Dickson Ekhaguere is a Nigerian author, playwright and entrepreneur who serves as a director at Tryspect Solutions, a writing and publishing company. He is best known for his work titled Unstable, and Nigerian Superheores (The Legend of The Spirit of Nigeria)

==Life and career==
Born and raised in the ancient city of Benin, Ekhaguere is a graduate of the University of Benin, Edo State. Most notable among his works is Unstable, winner of the 2015 Association of Nigerian Authors award for Drama, which became an accepted text in a variety of institutions of learning, including Universities and Colleges of Education. He is also a public speaker, voice actor, songwriter and singer.

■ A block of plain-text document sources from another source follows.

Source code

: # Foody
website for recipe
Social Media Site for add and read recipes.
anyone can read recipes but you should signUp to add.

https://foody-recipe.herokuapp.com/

His sensational song titled "Unstable" became the theme song for the Theater production of his play Unstable directed by Ben Tomoloju, featuring a cast of theatre veterans such as Tina Mba, Olu Okenkanye, Ropo Eweala, Bassey Okon and many others. In 2017, Dickson's unpublished play "General Ologbosere" was Runner-up winner of the Association of Nigerian Authors award; in the same year, his song titled "HAPPY" was also awarded Best Pop Single by Hot Sound Music Award.

In 2018, Dickson's work UNSTABLE was long listed in the NLNG Nigeria Prize for Literature. Dickson lives in Lagos.